Question

I am an Arduino noob attempting to select a random name from this array:

char ns[ ][3] = {"Carlos Alberto Castronovo","Tom Erbaugh","Caterina De Giacco","Di Puglia Pugliese Filomena","Manishwar Dhillon","Mel Richards","Connie Hvidtfeldt","Amy Namehere","Tim Beck","Sanil Sethi","Christophe Lavault","Steven Grimes","Jessica Serra","Mariateresa Petrucci","Patricia Anderson","Felma Roberto Cinco","Mai Ahmed","Tobe Levy","Indah Suspriati Wibawa","Dain Turgeon Orbe","Li Wang","Ed Clark","Elodie da Silva","Jason Garcia","Allan Litswa","Pietro Zubani","Cyril Jeanpierre","Kate Denali Princess","Maria Pilar Gl","Jefferson Ricarte","Adam Reed","László Lipták","Thalia Dbl","Maria Jose Calle Salas","William Alexander","Nicole Richardson","Andrea Hescher","Ismail Sholeh","Simone Spacci","Jason Jankow"};

But I receive this error, and I am not sure about different data types and how to approach fixing this array:

error: initializer-string for array of chars is too long

Is there something basic that I am missing?

Was it helpful?

Solution

It is exactly what it is informing: your character strings are way too long to fit in your char array, so your compiler is telling you that it will not proceed any further.

You can make it work by enhancing the size of your arrays like this:

char ns[ ][30] = //... ;

The 30 here is just to represent your biggest char string; it needs to have the size of your largest predefined char string + 1 (so that the null terminating character \0 can be added). For example, if your biggest string were "apple", your array would need to be of, at least, length 6.
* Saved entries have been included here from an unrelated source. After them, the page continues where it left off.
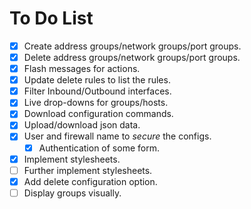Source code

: # To Do List

- [x] Create address groups/network groups/port groups.
- [x] Delete address groups/network groups/port groups.
- [x] Flash messages for actions.
- [x] Update delete rules to list the rules.
- [x] Filter Inbound/Outbound interfaces.
- [x] Live drop-downs for groups/hosts.
- [x] Download configuration commands.
- [x] Upload/download json data.
- [x] User and firewall name to *secure* the configs.
  - [x] Authentication of some form.
- [x] Implement stylesheets.
- [ ] Further implement stylesheets.
- [x] Add delete configuration option.
- [ ] Display groups visually.
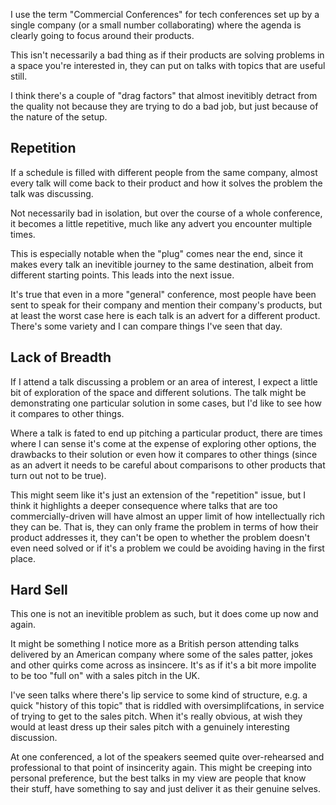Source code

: I use the term "Commercial Conferences" for tech conferences set up by a single company (or a small number collaborating) where the agenda is clearly going to focus around their products.

This isn't necessarily a bad thing as if their products are solving problems in a space you're interested in, they can put on talks with topics that are useful still.

I think there's a couple of "drag factors" that almost inevitibly detract from the quality not because they are trying to do a bad job, but just because of the nature of the setup.

## Repetition

If a schedule is filled with different people from the same company, almost every talk will come back to their product and how it solves the problem the talk was discussing.

Not necessarily bad in isolation, but over the course of a whole conference, it becomes a little repetitive, much like any advert you encounter multiple times.

This is especially notable when the "plug" comes near the end, since it makes every talk an inevitible journey to the same destination, albeit from different starting points. This leads into the next issue.

It's true that even in a more "general" conference, most people have been sent to speak for their company and mention their company's products, but at least the worst case here is each talk is an advert for a different product. There's some variety and I can compare things I've seen that day.

## Lack of Breadth

If I attend a talk discussing a problem or an area of interest, I expect a little bit of exploration of the space and different solutions. The talk might be demonstrating one particular solution in some cases, but I'd like to see how it compares to other things.

Where a talk is fated to end up pitching a particular product, there are times where I can sense it's come at the expense of exploring other options, the drawbacks to their solution or even how it compares to other things (since as an advert it needs to be careful about comparisons to other products that turn out not to be true).

This might seem like it's just an extension of the "repetition" issue, but I think it highlights a deeper consequence where talks that are too commercially-driven will have almost an upper limit of how intellectually rich they can be. That is, they can only frame the problem in terms of how their product addresses it, they can't be open to whether the problem doesn't even need solved or if it's a problem we could be avoiding having in the first place.

## Hard Sell

This one is not an inevitible problem as such, but it does come up now and again.

It might be something I notice more as a British person attending talks delivered by an American company where some of the sales patter, jokes and other quirks come across as insincere. It's as if it's a bit more impolite to be too "full on" with a sales pitch in the UK.

I've seen talks where there's lip service to some kind of structure, e.g. a quick "history of this topic" that is riddled with oversimplifcations, in service of trying to get to the sales pitch. When it's really obvious, at wish they would at least dress up their sales pitch with a genuinely interesting discussion.

At one conferenced, a lot of the speakers seemed quite over-rehearsed and professional to that point of insincerity again. This might be creeping into personal preference, but the best talks in my view are people that know their stuff, have something to say and just deliver it as their genuine selves.
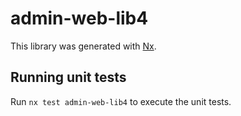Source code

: # admin-web-lib4

This library was generated with [Nx](https://nx.dev).

## Running unit tests

Run `nx test admin-web-lib4` to execute the unit tests.
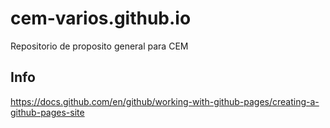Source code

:# cem-varios.github.io
Repositorio de proposito general para CEM
## Info
https://docs.github.com/en/github/working-with-github-pages/creating-a-github-pages-site
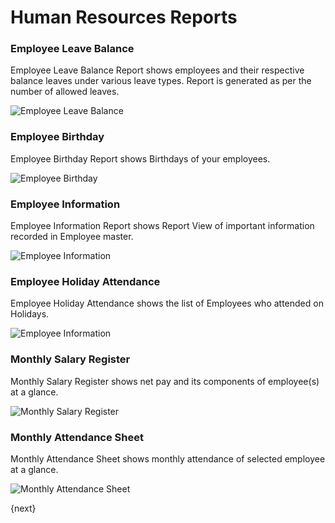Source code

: <!-- add-breadcrumbs -->
<!-- add-breadcrumbs -->
# Human Resources Reports

### Employee Leave Balance

Employee Leave Balance Report shows employees and their respective balance leaves under various leave types. Report is generated as per the number of allowed leaves.

<img alt="Employee Leave Balance" class="screenshot" src="/docs/assets/img/human-resources/employee-leave-balance-report.png">

### Employee Birthday

Employee Birthday Report shows Birthdays of your employees.

<img alt="Employee Birthday" class="screenshot" src="/docs/assets/img/human-resources/employee-birthday-report.png">

### Employee Information

Employee Information Report shows Report View of important information recorded in Employee master.

<img alt="Employee Information" class="screenshot" src="/docs/assets/img/human-resources/employee-information-report.png">

### Employee Holiday Attendance

Employee Holiday Attendance shows the list of Employees who attended on Holidays.

<img alt="Employee Information" class="screenshot" src="/docs/assets/img/human-resources/employee-holiday-report.png">

### Monthly Salary Register

Monthly Salary Register shows net pay and its components of employee(s) at a glance.

<img alt="Monthly Salary Register" class="screenshot" src="/docs/assets/img/human-resources/monthly-salary-register-report.png">


### Monthly Attendance Sheet

Monthly Attendance Sheet shows monthly attendance of selected employee at a glance.

<img alt="Monthly Attendance Sheet" class="screenshot" src="/docs/assets/img/human-resources/monthly-attendance-sheet-report.png">

{next}
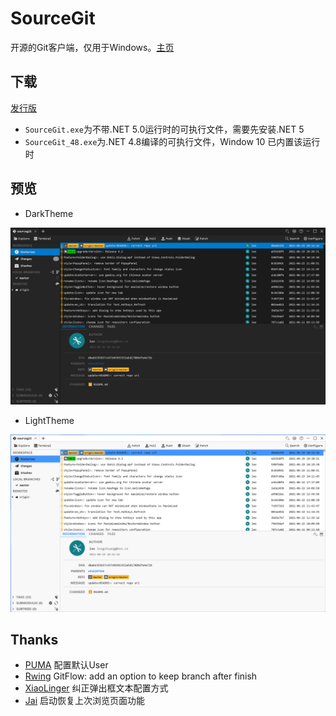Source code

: # SourceGit

开源的Git客户端，仅用于Windows。[主页](https://sourcegit-scm.github.io/)

## 下载

[发行版](https://gitee.com/sourcegit/sourcegit/releases/)

* `SourceGit.exe`为不带.NET 5.0运行时的可执行文件，需要先安装.NET 5
* `SourceGit_48.exe`为.NET 4.8编译的可执行文件，Window 10 已内置该运行时

## 预览

* DarkTheme

![Theme Dark](./screenshots/theme_dark.png)

* LightTheme

![Theme Light](./screenshots/theme_light.png)


## Thanks

* [PUMA](https://gitee.com/whgfu) 配置默认User
* [Rwing](https://gitee.com/rwing) GitFlow: add an option to keep branch after finish
* [XiaoLinger](https://gitee.com/LingerNN) 纠正弹出框文本配置方式
* [Jai](https://gitee.com/abel) 启动恢复上次浏览页面功能

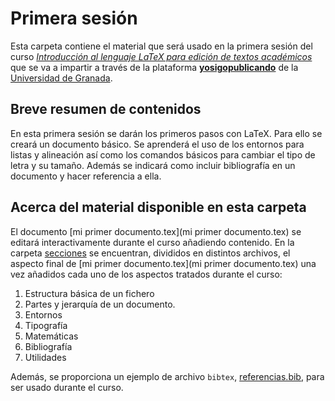 # Primera sesión

Esta carpeta contiene el material que será usado en la primera sesión del curso 
[*Introducción al lenguaje LaTeX para edición de textos académicos*](https://sites.google.com/go.ugr.es/yosigopublicando/los-cursos#h.1rvelu5hbhsq) que se va a impartir a través de la plataforma [**yosigopublicando**](https://sites.google.com/go.ugr.es/yosigopublicando/principal) de la [Universidad de Granada](https://www.ugr.es/).

## Breve resumen de contenidos

En esta primera sesión se darán los primeros pasos con LaTeX. Para ello se creará un documento básico. Se aprenderá el uso de los entornos para listas y alineación así como los comandos básicos para cambiar el tipo de letra y su tamaño. Además se indicará como incluir bibliografía en un documento y hacer referencia a ella.

## Acerca del material disponible en esta carpeta

El documento [mi primer documento.tex](mi primer documento.tex) se editará interactivamente durante el curso añadiendo contenido. En la carpeta [secciones](secciones/) se encuentran, divididos en distintos archivos, el aspecto final de [mi primer documento.tex](mi primer documento.tex) una vez añadidos cada uno de los aspectos tratados durante el curso:

1. Estructura básica de un fichero
2. Partes y jerarquía de un documento.
3. Entornos
4. Tipografía
5. Matemáticas
6. Bibliografía
7. Utilidades

Además, se proporciona un ejemplo de archivo `bibtex`, [referencias.bib](secciones/referencias.bib), para ser usado durante el curso.
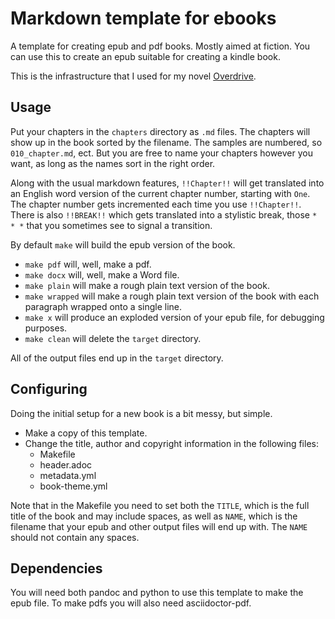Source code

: Markdown template for ebooks
=============================

A template for creating epub and pdf books. Mostly aimed at fiction. You can use this to create an epub
suitable for creating a kindle book.

This is the infrastructure that I used for my novel [Overdrive](https://www.amazon.com/gp/product/B0FGY8ZPM7).

Usage
-----
Put your chapters in the `chapters` directory as `.md` files. The chapters will show up in the
book sorted by the filename. The samples are numbered, so `010_chapter.md`, ect. But you are
free to name your chapters however you want, as long as the names sort in the right order.

Along with the usual markdown features, `!!Chapter!!` will get translated into an English word
version of the current chapter number, starting with `One`. The chapter number gets incremented
each time you use `!!Chapter!!`. There is also `!!BREAK!!` which gets translated into a stylistic
break, those `* * *` that you sometimes see to signal a transition.

By default `make` will build the epub version of the book.
- `make pdf` will, well, make a pdf.
- `make docx` will, well, make a Word file.
- `make plain` will make a rough plain text version of the book.
- `make wrapped` will make a rough plain text version of the book with each paragraph wrapped onto a single line.
- `make x` will produce an exploded version of your epub file, for debugging purposes.
- `make clean` will delete the `target` directory.

All of the output files end up in the `target` directory.

Configuring
-----
Doing the initial setup for a new book is a bit messy, but simple.
- Make a copy of this template.
- Change the title, author and copyright information in the following files: 
  - Makefile
  - header.adoc
  - metadata.yml
  - book-theme.yml

Note that in the Makefile you need to set both the `TITLE`, which is the full title of the book and
may include spaces, as well as `NAME`, which is the filename that your epub and other output files
will end up with. The `NAME` should not contain any spaces.

Dependencies
-----
You will need both pandoc and python to use this template to make the epub file. To make pdfs you will 
also need asciidoctor-pdf.
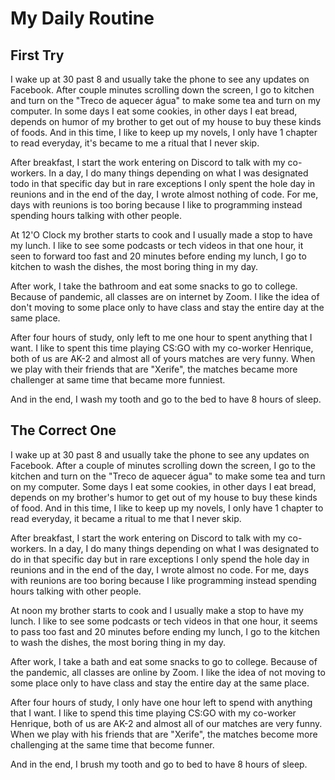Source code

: # My Daily Routine

## First Try

I wake up at 30 past 8 and usually take the phone to see any updates on Facebook. After couple minutes scrolling down the screen, I go to kitchen and turn on the "Treco de aquecer água" to make some tea and turn on my computer.
In some days I eat some cookies, in other days I eat bread, depends on humor of my brother to get out of my house to buy these kinds of foods. And in this time, I like to keep up my novels, I only have 1 chapter to read everyday, it's became to me a ritual that I never skip.

After breakfast, I start the work entering on Discord to talk with my co-workers. In a day, I do many things depending on what I was designated todo in that specific day but in rare exceptions I only spent the hole day in reunions and in the end of the day, I wrote almost nothing of code. For me, days with reunions is too boring because I like to programming instead spending hours talking with other people.

At 12'O Clock my brother starts to cook and I usually made a stop to have my lunch. I like to see some podcasts or tech videos in that one hour, it seen to forward too fast and 20 minutes before ending my lunch, I go to kitchen to wash the dishes, the most boring thing in my day.

After work, I take the bathroom and eat some snacks to go to college. Because of pandemic, all classes are on internet by Zoom. I like the idea of don't moving to some place only to have class and stay the entire day at the same place.

After four hours of study, only left to me one hour to spent anything that I want. I like to spent this time playing CS:GO with my co-worker Henrique, both of us are AK-2 and almost all of yours matches are very funny. When we play with their friends that are "Xerife", the matches became more challenger at same time that became more funniest.

And in the end, I wash my tooth and go to the bed to have 8 hours of sleep.

## The Correct One

I wake up at 30 past 8 and usually take the phone to see any updates on Facebook. After a couple of minutes scrolling down the screen, I go to the kitchen and turn on the "Treco de aquecer água" to make some tea and turn on my computer.
Some days I eat some cookies, in other days I eat bread, depends on my brother's humor to get out of my house to buy these kinds of food. And in this time, I like to keep up my novels, I only have 1 chapter to read everyday, it became a ritual to me that I never skip.

After breakfast, I start the work entering on Discord to talk with my co-workers. In a day, I do many things depending on what I was designated to do in that specific day but in rare exceptions I only spend the hole day in reunions and in the end of the day, I wrote almost no code. For me, days with reunions are too boring because I like programming instead spending hours talking with other people.

At noon my brother starts to cook and I usually make a stop to have my lunch. I like to see some podcasts or tech videos in that one hour, it seems to pass too fast and 20 minutes before ending my lunch, I go to the kitchen to wash the dishes, the most boring thing in my day.

After work, I take a bath and eat some snacks to go to college. Because of the pandemic, all classes are online by Zoom. I like the idea of not moving to some place only to have class and stay the entire day at the same place.

After four hours of study, I only have one hour left to spend with anything that I want. I like to spend this time playing CS:GO with my co-worker Henrique, both of us are AK-2 and almost all of our matches are very funny. When we play with his friends that are "Xerife", the matches become more challenging at the same time that become funner.

And in the end, I brush my tooth and go to bed to have 8 hours of sleep.
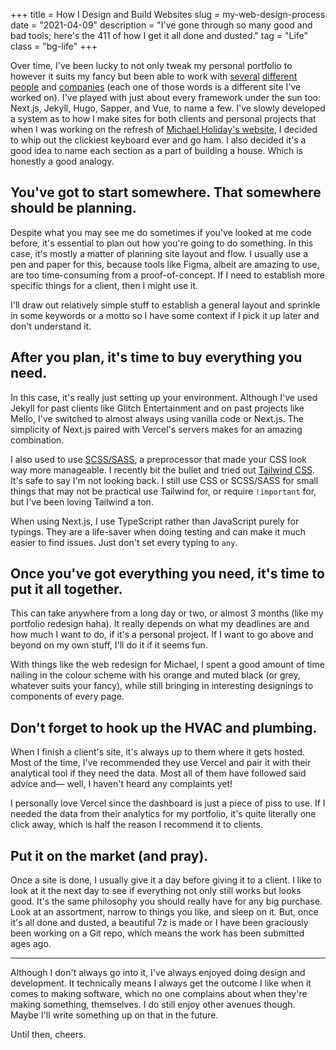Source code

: +++
title = How I Design and Build Websites
slug = my-web-design-process
date = "2021-04-09"
description = "I've gone through so many good and bad tools; here's the 411 of how I get it all done and dusted."
tag = "Life"
class = "bg-life"
+++

Over time, I've been lucky to not only tweak my personal portfolio to however it suits my fancy but been able to work with [several](https://playgltich.xyz) [different](https://getmello.org) [people](https://epic4809.github.io) and [companies](https://www.studioneuf.net) (each one of those words is a different site I've worked on). I've played with just about every framework under the sun too: Next.js, Jekyll, Hugo, Sapper, and Vue, to name a few. I've slowly developed a system as to how I make sites for both clients and personal projects that when I was working on the refresh of [Michael Holiday's website](https://www.michaelholidaybooks.com), I decided to whip out the clickiest keyboard ever and go ham. I also decided it's a good idea to name each section as a part of building a house. Which is honestly a good analogy.

## You've got to start somewhere. That somewhere should be planning.
Despite what you may see me do sometimes if you've looked at me code before, it's essential to plan out how you're going to do something. In this case, it's mostly a matter of planning site layout and flow. I usually use a pen and paper for this, because tools like Figma, albeit are amazing to use, are too time-consuming from a proof-of-concept. If I need to establish more specific things for a client, then I might use it.

I'll draw out relatively simple stuff to establish a general layout and sprinkle in some keywords or a motto so I have some context if I pick it up later and don't understand it.

## After you plan, it's time to buy everything you need.
In this case, it's really just setting up your environment. Although I've used Jekyll for past clients like Glitch Entertainment and on past projects like Mello, I've switched to almost always using vanilla code or Next.js. The simplicity of Next.js paired with Vercel's servers makes for an amazing combination.

I also used to use [SCSS/SASS](https://sass-lang.com/), a preprocessor that made your CSS look way more manageable. I recently bit the bullet and tried out [Tailwind CSS](https://tailwindcss.com). It's safe to say I'm not looking back. I still use CSS or SCSS/SASS for small things that may not be practical use Tailwind for, or require `!important` for, but I've been loving Tailwind a ton.

When using Next.js, I use TypeScript rather than JavaScript purely for typings. They are a life-saver when doing testing and can make it much easier to find issues. Just don't set every typing to `any`.

## Once you've got everything you need, it's time to put it all together.
This can take anywhere from a long day or two, or almost 3 months (like my portfolio redesign haha). It really depends on what my deadlines are and how much I want to do, if it's a personal project. If I want to go above and beyond on my own stuff, I'll do it if it seems fun.

With things like the web redesign for Michael, I spent a good amount of time nailing in the colour scheme with his orange and muted black (or grey, whatever suits your fancy), while still bringing in interesting designings to components of every page.

## Don't forget to hook up the HVAC and plumbing.
When I finish a client's site, it's always up to them where it gets hosted. Most of the time, I've recommended they use Vercel and pair it with their analytical tool if they need the data. Most all of them have followed said advice and­— well, I haven't heard any complaints yet!

I personally love Vercel since the dashboard is just a piece of piss to use. If I needed the data from their analytics for my portfolio, it's quite literally one click away, which is half the reason I recommend it to clients.

## Put it on the market (and pray).
Once a site is done, I usually give it a day before giving it to a client. I like to look at it the next day to see if everything not only still works but looks good. It's the same philosophy you should really have for any big purchase. Look at an assortment, narrow to things you like, and sleep on it. But, once it's all done and dusted, a beautiful 7z is made or I have been graciously been working on a Git repo, which means the work has been submitted ages ago.

---

Although I don't always go into it, I've always enjoyed doing design and development. It technically means I always get the outcome I like when it comes to making software, which no one complains about when they're making something, themselves. I do still enjoy other avenues though. Maybe I'll write something up on that in the future.

Until then, cheers.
You can iterate through these strings by doing this, for example:

int array_items = sizeof(ns) / sizeof(*ns); // this will gives you the amount of items stored in your array
int i;
int j;
for (i = 0; i < array_items; ++i) {
   size_t strSize = strlen(ns[i]); // strSize now contains, if ns[i] contained the example of apple, 5
    for (j = 0; j < strSize; ++j) {
        printf("%c", ns[i][j]);
    }
  printf("\n");
}

OTHER TIPS

That [3] means each string is limited to a maximum of 3 characters. And since one has to be the null terminator, it really means two. Your strings are a lot longer than that. Choose a number that's big enough to accommodate all of them.

ETA: @JLF: are you my long lost brother? :)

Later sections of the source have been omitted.